Let $(M, \omega )$ be a finite-dimensional symplectic manifold endowed with a compatible almost complex structure J. For every compact Riemann surface $(\Sigma , j)$ with complex structure j, consider the Cauchy–Riemann operator

$$\begin{aligned} \bar{\partial }_{j, J} \, u = \frac{1}{2} (\mathrm {T}u + J\, \circ \, \mathrm {T}u\, \circ \, j), \end{aligned}$$

(5.45)

where $u{\,\!:\;} \Sigma \rightarrow M$ is a smooth map. In the following, we restrict attention to the case when u is an immersion. This is to ensure the existence of slices. Denote the space of immersions of $\Sigma$ into M by $\mathcal {I}(\Sigma , M)$. It is an open and dense subset of the Fréchet manifold $\text {C}^{\infty }(\Sigma , M)$, see [55, Corollary 6.13]. Let $\beta \in \mathrm {H}_2(M, \mathbb {Z})$ be a homology class, and consider the open subset $\mathcal {I}_\beta (\Sigma , M)$ of $\mathcal {I}(\Sigma , M)$ consisting of immersions $u{\,\!:\;} \Sigma \rightarrow M$ with $u_* [\Sigma ] = \beta$. Denote the space of complex structures on $\Sigma$ by $\mathcal {J}(\Sigma )$. As every almost complex structure on a surface is integrable, $\mathcal {J}(\Sigma )$ can be identified with the space of reductions of the frame bundle $\mathrm {L}\Sigma$ to $\mathrm {U}(1)$, i.e., $\mathcal {J}(\Sigma ) = \Gamma ^{\infty }(\mathrm {L}\Sigma \times _{\mathrm {GL}(2, \mathbb {R})} \mathrm {GL}(2, \mathbb {R}) /\mathrm {GL}(1, \mathbb {C}))$, and thus, it carries a natural Fréchet manifold structure. In order to realize $\bar{\partial }_{j, J}$ as a map between infinite-dimensional manifolds, let us introduce the Fréchet vector bundle $\mathcal {E} \rightarrow \mathcal {J}(\Sigma ) \times \mathcal {I}(\Sigma , M)$ whose fiber over $(j, u) \in \mathcal {J}(\Sigma ) \times \mathcal {I}(\Sigma , M)$ is the space $\Omega ^{0,1}(\Sigma , u^* \mathrm {T}M)$ of smooth (j, J) -antilinear 1-forms on $\Sigma$ with values in $u^* \mathrm {T}M$. The Cauchy–Riemann operator yields a smooth section

$$\begin{aligned} \mathcal {CR}{\,\!:\;}\mathcal {J}(\Sigma ) \times \mathcal {I}_\beta (\Sigma , M) \rightarrow \mathcal {E}, \qquad (j, u) \mapsto \bar{\partial }_{j, J} u . \end{aligned}$$

(5.46)

Note that $\mathcal {CR}$ is equivariant with respect to the natural reparametrization actions of the Fréchet Lie group $ \mathcal {D}(\Sigma )$ of diffeomorphisms of $\Sigma$. The associated moduli space

$$\begin{aligned} \mathcal {M}_{\beta , J} = \mathcal {CR}^{-1}(0) /\mathcal {D}(\Sigma ) \end{aligned}$$

(5.47)

is the universal moduli space of unparametrized pseudoholomorphic immersions representing $\beta \in \mathrm {H}_2(M, \mathbb {Z})$. Here, 0 denotes the zero section in $\mathcal {E}$.

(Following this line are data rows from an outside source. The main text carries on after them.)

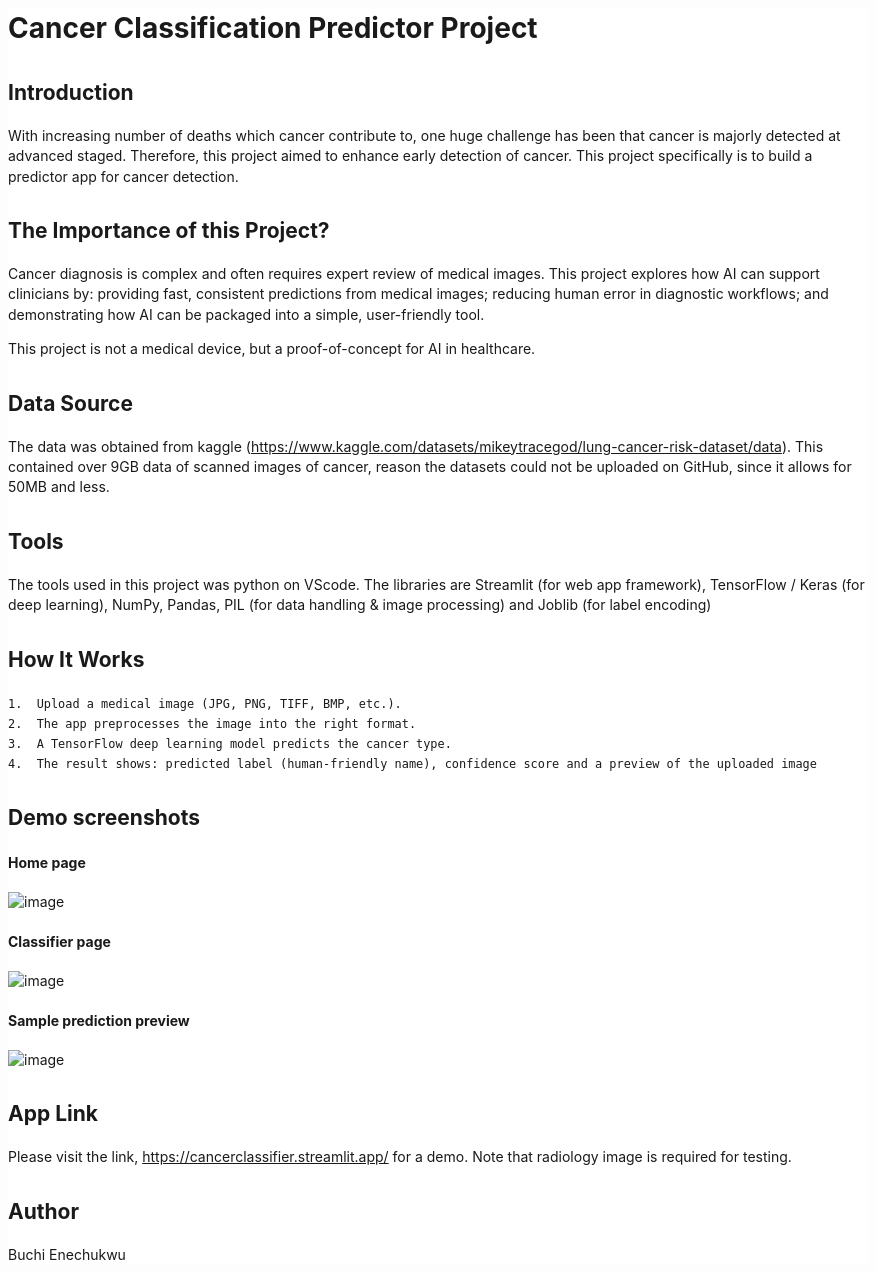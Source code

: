 # Cancer Classification Predictor Project

## Introduction
With increasing number of deaths which cancer contribute to, one huge challenge has been that cancer is majorly detected at advanced staged. Therefore, this project aimed to 
enhance early detection of cancer. This project specifically is to build a predictor app for cancer detection.

## The Importance of this Project?
Cancer diagnosis is complex and often requires expert review of medical images. This project explores how AI can support clinicians by: providing fast, consistent predictions from medical images; reducing human error in diagnostic workflows; and demonstrating how AI can be packaged into a simple, user-friendly tool.

This project is not a medical device, but a proof-of-concept for AI in healthcare.

## Data Source
The data was obtained from kaggle (https://www.kaggle.com/datasets/mikeytracegod/lung-cancer-risk-dataset/data). This contained over 9GB data of scanned images of cancer, reason the datasets could not be uploaded on GitHub, since it allows for 50MB and less.

## Tools
The tools used in this project was python on VScode. The libraries are Streamlit (for web app framework), TensorFlow / Keras (for deep learning), NumPy, Pandas, PIL (for data handling & image processing) and Joblib (for label encoding)

## How It Works
	1.	Upload a medical image (JPG, PNG, TIFF, BMP, etc.).
	2.	The app preprocesses the image into the right format.
	3.	A TensorFlow deep learning model predicts the cancer type.
	4.	The result shows: predicted label (human-friendly name), confidence score and a preview of the uploaded image

## Demo screenshots
#### Home page
<img width="2868" height="1448" alt="image" src="https://github.com/user-attachments/assets/270e4f1b-041c-431e-8d7e-252e5e270b26" />

#### Classifier page
<img width="2868" height="1448" alt="image" src="https://github.com/user-attachments/assets/9e483d26-49ce-4d99-b083-8bb7565bab15" />

#### Sample prediction preview
<img width="2868" height="1448" alt="image" src="https://github.com/user-attachments/assets/b4068c03-8d19-4321-b8f1-d1ace4b6813d" />

## App Link
Please visit the link, https://cancerclassifier.streamlit.app/ for a demo. Note that radiology image is required for testing.

## Author
Buchi Enechukwu
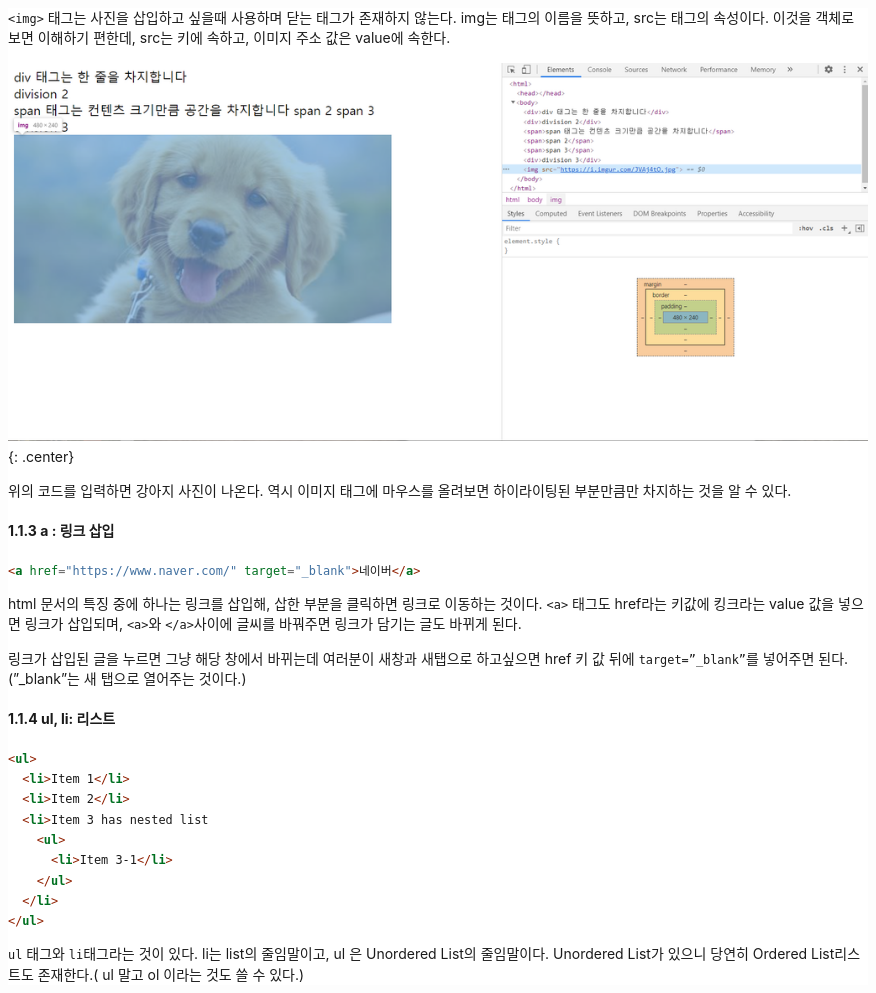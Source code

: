 `<img>` 태그는 사진을 삽입하고 싶을때 사용하며 닫는 태그가 존재하지 않는다. img는 태그의 이름을 뜻하고, src는 태그의 속성이다. 이것을 객체로 보면 이해하기 편한데, src는 키에 속하고, 이미지 주소 값은 value에 속한다. 

![title](/assets/img/JS-TIL/TIL7/2020-05-20-JS-TIL7-6.png){: .center}

위의 코드를 입력하면 강아지 사진이 나온다. 역시 이미지 태그에 마우스를 올려보면 하이라이팅된 부분만큼만 차지하는 것을 알 수 있다. 

####     1.1.3  a : 링크 삽입

```html
<a href="https://www.naver.com/" target="_blank">네이버</a>
```

html 문서의 특징 중에 하나는 링크를 삽입해, 삽한 부분을 클릭하면 링크로 이동하는 것이다. `<a>` 태그도 href라는 키값에 킹크라는 value 값을 넣으면 링크가 삽입되며, `<a>`와 `</a>`사이에 글씨를 바꿔주면 링크가 담기는 글도 바뀌게 된다.

링크가 삽입된 글을 누르면 그냥 해당 창에서 바뀌는데 여러분이 새창과 새탭으로 하고싶으면 href 키 값 뒤에 `target=”_blank”`를 넣어주면 된다. (”\_blank”는 새 탭으로 열어주는 것이다.)

####     1.1.4  ul, li: 리스트

```html
<ul>
  <li>Item 1</li>
  <li>Item 2</li>
  <li>Item 3 has nested list
    <ul>
      <li>Item 3-1</li>
    </ul>
  </li>
</ul>
```

`ul` 태그와 `li`태그라는 것이 있다. li는 list의 줄임말이고, ul 은 Unordered List의 줄임말이다. Unordered List가 있으니 당연히 Ordered List리스트도 존재한다.( ul 말고 ol 이라는 것도 쓸 수 있다.)
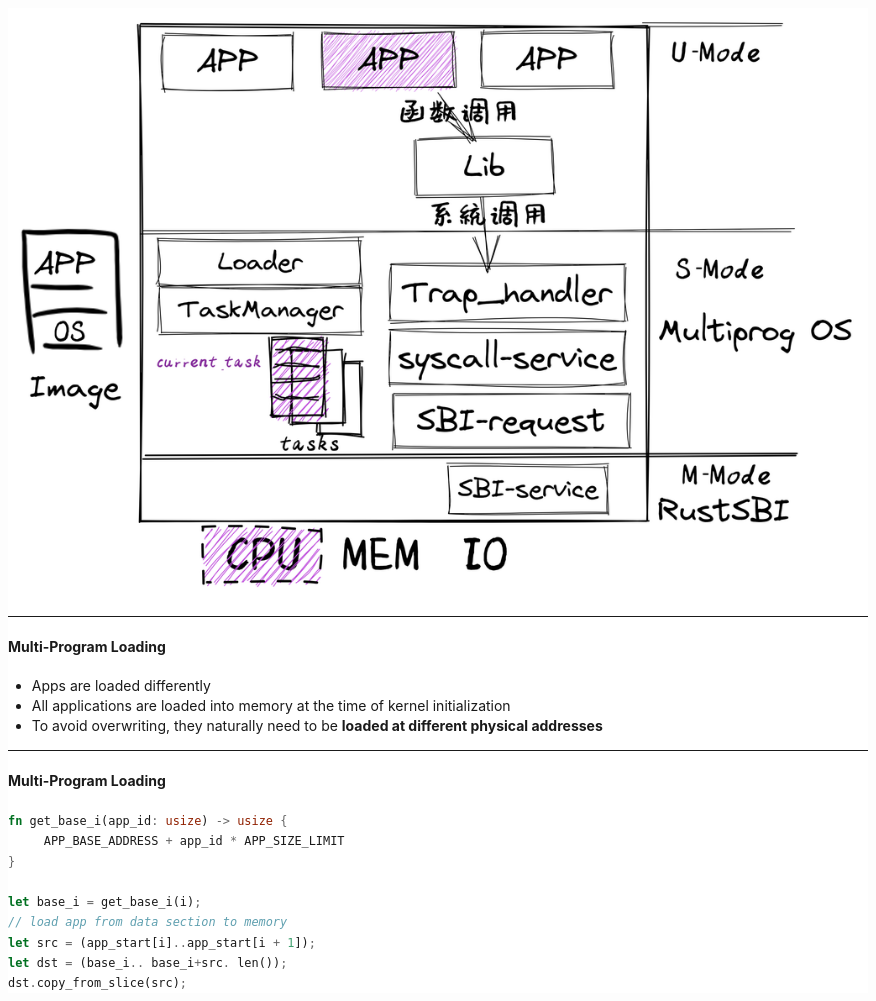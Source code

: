 ![bg right:50% 100%](figs/multiprog-os-detail.png)

---

#### Multi-Program Loading
- Apps are loaded differently
- All applications are loaded into memory at the time of kernel initialization
- To avoid overwriting, they naturally need to be **loaded at different physical addresses**


---

#### Multi-Program Loading

```Rust
fn get_base_i(app_id: usize) -> usize {
     APP_BASE_ADDRESS + app_id * APP_SIZE_LIMIT
}

let base_i = get_base_i(i);
// load app from data section to memory
let src = (app_start[i]..app_start[i + 1]);
let dst = (base_i.. base_i+src. len());
dst.copy_from_slice(src);
```
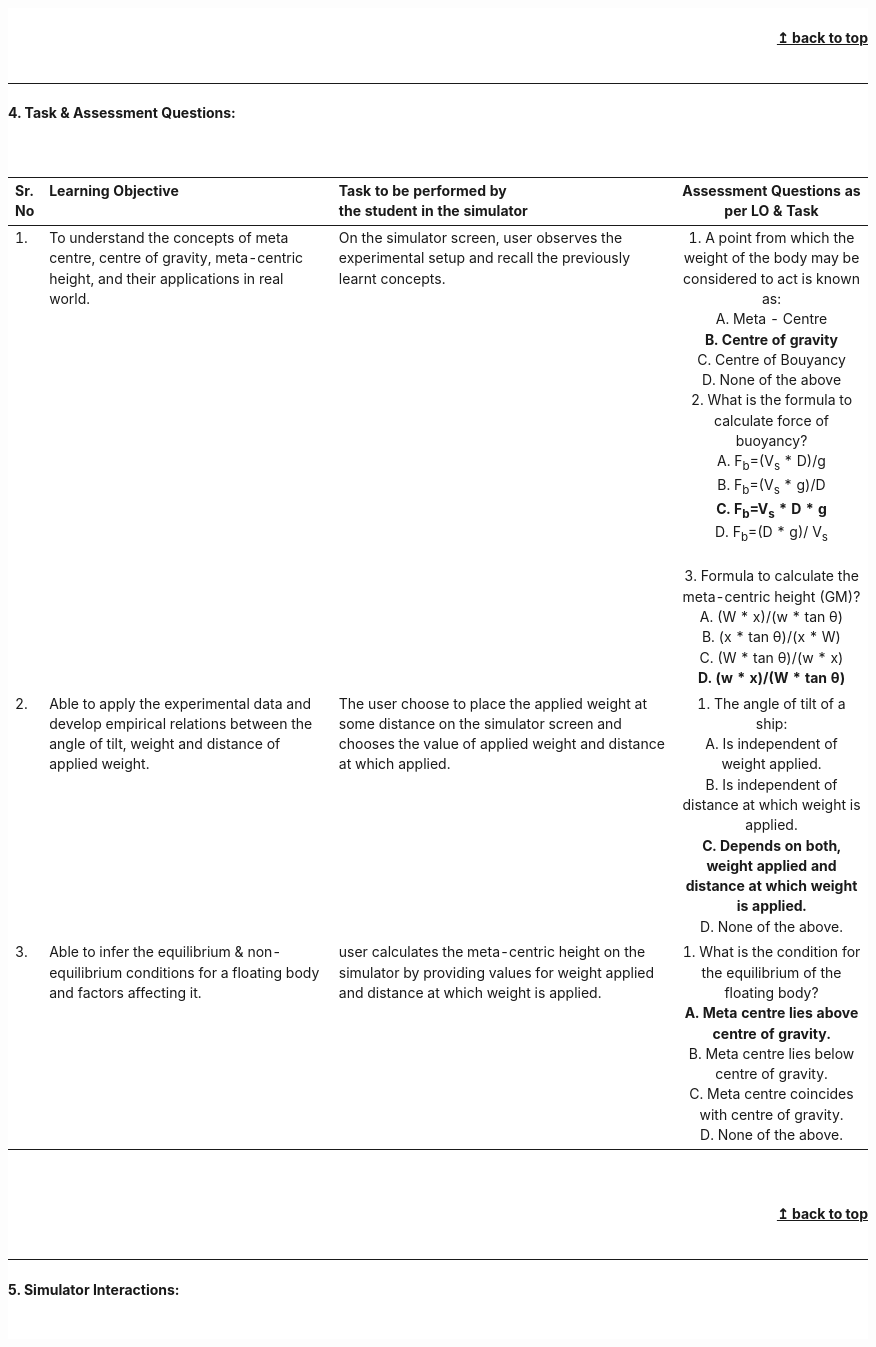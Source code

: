<br/>
<div align="right">
    <b><a href="#top">↥ back to top</a></b>
</div>
<br/>
<hr>

<a name="AQ"></a>
#### 4. Task & Assessment Questions:

<br>

Sr. No |	Learning Objective	| Task to be performed by <br> the student  in the simulator | Assessment Questions as per LO & Task
:--|:--|:--|:-:
1.| To understand the concepts of meta centre, centre of gravity, meta-centric height, and their applications in real world. | On the simulator screen, user observes the experimental setup and recall the previously learnt concepts. | 1. A point from which the  weight of the body may be considered to act is known as: <br> A. Meta - Centre <br> <strong>B. Centre of gravity</strong> <br> C. Centre of  Bouyancy <br>  D. None of the above  <br>2. What is the formula to calculate force of buoyancy? <br> A. F<sub>b</sub>=(V<sub>s</sub> * D)/g <br> B. F<sub>b</sub>=(V<sub>s</sub> * g)/D <br> <strong> C. F<sub>b</sub>=V<sub>s</sub> * D * g </strong> <br>  D. F<sub>b</sub>=(D * g)/ V<sub>s</sub>  <br> <br> 3. Formula to calculate the meta-centric height (GM)? <br> A. (W * x)/(w * tan &theta;) <br> B. (x * tan &theta;)/(x * W) <br> C. (W * tan &theta;)/(w * x) <br> <strong> D. (w * x)/(W * tan &theta;) </strong> <br> 
2.| Able to apply the experimental data and develop  empirical relations between the angle of tilt, weight and distance of applied weight. | The user choose to place the applied weight at some distance on the simulator screen and chooses the value of applied weight and distance at which applied. | 1. The angle of tilt of a ship: <br> A. Is independent of weight applied. <br> B. Is independent of distance at which weight is applied.<br> <strong> C. Depends on both, weight applied and distance at which weight is applied. </strong> <br> D. None of the above. <br> 
3.| Able to infer the equilibrium & non-equilibrium conditions for a floating body and factors affecting it. | user calculates the meta-centric height on the simulator by providing values for weight applied and distance at which weight is applied. | 1. What is the condition for the equilibrium of the floating body? <br> <strong> A. Meta centre lies above centre of gravity. </strong> <br> B. Meta centre lies below centre of gravity. <br> C. Meta centre coincides with centre of gravity. <br>  D. None of the above. <br> 




 <br>

 
<br/>
<div align="right">
    <b><a href="#top">↥ back to top</a></b>
</div>
<br/>
<hr>

<a name="SI"></a>

#### 5. Simulator Interactions:
<br>
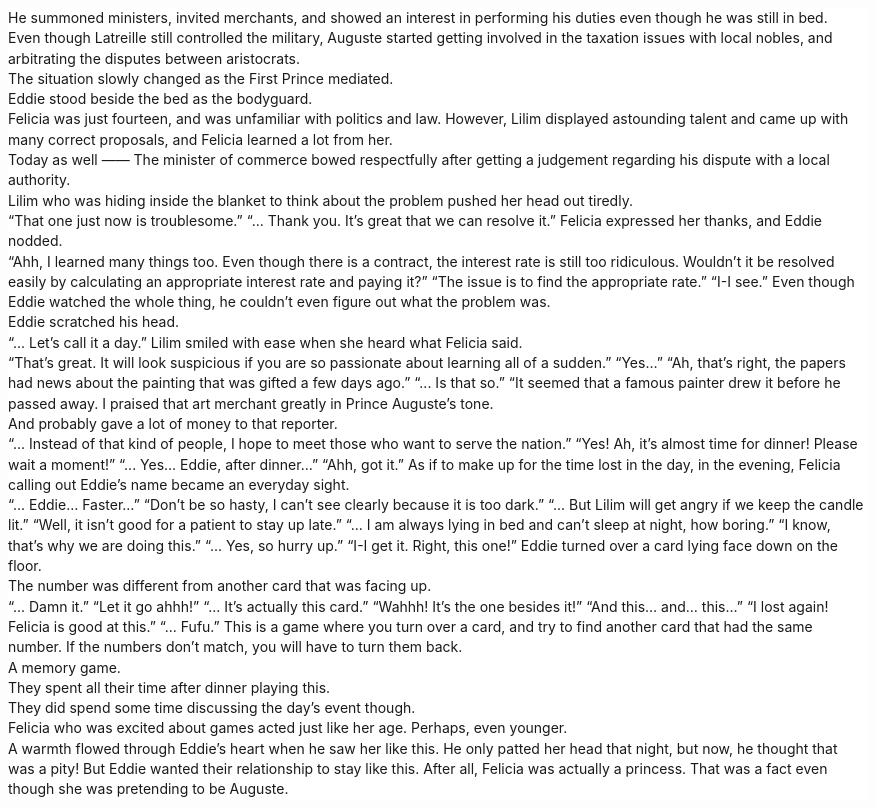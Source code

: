 He summoned ministers, invited merchants, and showed an interest in performing his duties even though he was still in bed.<br/>
Even though Latreille still controlled the military, Auguste started getting involved in the taxation issues with local nobles, and arbitrating the disputes between aristocrats.<br/>
The situation slowly changed as the First Prince mediated.<br/>
Eddie stood beside the bed as the bodyguard.<br/>
Felicia was just fourteen, and was unfamiliar with politics and law. However, Lilim displayed astounding talent and came up with many correct proposals, and Felicia learned a lot from her.<br/>
Today as well ——
The minister of commerce bowed respectfully after getting a judgement regarding his dispute with a local authority.<br/>
Lilim who was hiding inside the blanket to think about the problem pushed her head out tiredly.<br/>
“That one just now is troublesome.”
“... Thank you. It’s great that we can resolve it.”
Felicia expressed her thanks, and Eddie nodded.<br/>
“Ahh, I learned many things too. Even though there is a contract, the interest rate is still too ridiculous. Wouldn’t it be resolved easily by calculating an appropriate interest rate and paying it?”
“The issue is to find the appropriate rate.”
“I-I see.”
Even though Eddie watched the whole thing, he couldn’t even figure out what the problem was.<br/>
Eddie scratched his head.<br/>
“... Let’s call it a day.”
Lilim smiled with ease when she heard what Felicia said.<br/>
“That’s great. It will look suspicious if you are so passionate about learning all of a sudden.”
“Yes…”
“Ah, that’s right, the papers had news about the painting that was gifted a few days ago.”
“... Is that so.”
“It seemed that a famous painter drew it before he passed away. I praised that art merchant greatly in Prince Auguste’s tone.<br/>
And probably gave a lot of money to that reporter.<br/>
“... Instead of that kind of people, I hope to meet those who want to serve the nation.”
“Yes! Ah, it’s almost time for dinner! Please wait a moment!”
“... Yes… Eddie, after dinner…”
“Ahh, got it.”
As if to make up for the time lost in the day, in the evening, Felicia calling out Eddie’s name became an everyday sight.<br/>
“... Eddie… Faster…”
“Don’t be so hasty, I can’t see clearly because it is too dark.”
“... But Lilim will get angry if we keep the candle lit.”
“Well, it isn’t good for a patient to stay up late.”
“... I am always lying in bed and can’t sleep at night, how boring.”
“I know, that’s why we are doing this.”
“... Yes, so hurry up.”
“I-I get it. Right, this one!”
Eddie turned over a card lying face down on the floor.<br/>
The number was different from another card that was facing up.<br/>
“... Damn it.”
“Let it go ahhh!”
“... It’s actually this card.”
“Wahhh! It’s the one besides it!”
“And this… and… this…”
“I lost again! Felicia is good at this.”
“... Fufu.”
This is a game where you turn over a card, and try to find another card that had the same number. If the numbers don’t match, you will have to turn them back.<br/>
A memory game.<br/>
They spent all their time after dinner playing this.<br/>
They did spend some time discussing the day’s event though.<br/>
Felicia who was excited about games acted just like her age. Perhaps, even younger.<br/>
A warmth flowed through Eddie’s heart when he saw her like this. He only patted her head that night, but now, he thought that was a pity!
But Eddie wanted their relationship to stay like this. After all, Felicia was actually a princess. That was a fact even though she was pretending to be Auguste.<br/>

Let us verify that the assumptions of Theorem 4.13 are met for the model under consideration. To be precise, a slight variation of Theorem 4.13 is necessary as $\mathcal {M}_{\beta , J}$ is defined via the preimage of a submanifold instead of a single point. We thus have to establish the existence of a normal form relative to the submanifold as in Theorem 3.15. Since we are interested in the preimage of the zero section in $\mathcal {E}$, this simply amounts to replacing the derivative of the section in (4.19) by its vertical derivative.

1.
The zero section of $\mathcal {E}$ is invariant under the action of $ \mathcal {D}(\Sigma )$, which is a geometric tame Fréchet Lie group with Lie algebra $\mathfrak {X}(\Sigma )$.
2.
The reparametrization action of $ \mathcal {D}(\Sigma )$ on $\mathcal {I}(\Sigma , M)$ admits a slice $\mathcal {S}_u$ at every immersion $u \in \mathcal {I}(\Sigma , M)$, see [7]. According to [7, Lemma 3.1], the stabilizer $ \mathcal {D}_u(\Sigma )$ of u is a finite subgroup of $\mathcal {D}(\Sigma )$. Since every invariant open set is a slice for the action of a finite group, the induced action of $\mathcal {D}_u(\Sigma )$ on $\mathcal {J}(\Sigma )$ admits a slice $\mathcal {S}_j$ at every $j \in \mathcal {J}(\Sigma )$. By [16, Proposition 3.29], the $\mathcal {D}(\Sigma )$-action on $\mathcal {J}(\Sigma ) \times \mathcal {I}(\Sigma , M)$ has a slice $\mathcal {S}_{j, u} = \mathcal {S}_j \times \mathcal {S}_u$ at (j, u).
3.
The action of $\mathcal {D}(\Sigma )$ on $\mathcal {E}$ is fiberwise linear.
4.
The tangent space of $\mathcal {J}(\Sigma )$ at j is the space of sections of the bundle $\mathrm {End}_j (\mathrm {T}\Sigma )$ whose fiber at $x \in \Sigma$ is the space of linear maps $\xi {\,\!:\;} \mathrm {T}_x \Sigma \rightarrow \mathrm {T}_x \Sigma$ satisfying $j \circ \, \xi + \xi \circ \, j = 0$. The vertical tangent map of $\mathcal {CR}$ at a point $(j, u) \in \mathcal {CR}^{-1}(0)$ is given by
$$\begin{aligned} \mathrm {V}_{(j, u)} \mathcal {CR}{\,\!:\;}&\mathrm {End}_j (\mathrm {T}\Sigma ) \times \Gamma ^{\infty }(u^* \mathrm {T}M) \rightarrow \Omega ^{0,1}(\Sigma , u^* \mathrm {T}M), \nonumber \\&(\xi , X) \mapsto \Bigl (\mathrm {D}_u \xi + \frac{1}{2} J\, \circ \, \mathrm {T}u\, \circ \, \xi \Bigr ), \end{aligned}$$
(5.48)
where $\mathrm {D}_u{\,\!:\;} \Gamma ^{\infty }(u^* \mathrm {T}M) \rightarrow \Omega ^{0,1}(\Sigma , u^* \mathrm {T}M)$ is the usual linearized Cauchy–Riemann operator, cf. [52, Proposition 3.1.1]. As discussed above, we have to use the vertical derivative in place of the normal derivative in the chain (4.14). It here takes the form
(5.49)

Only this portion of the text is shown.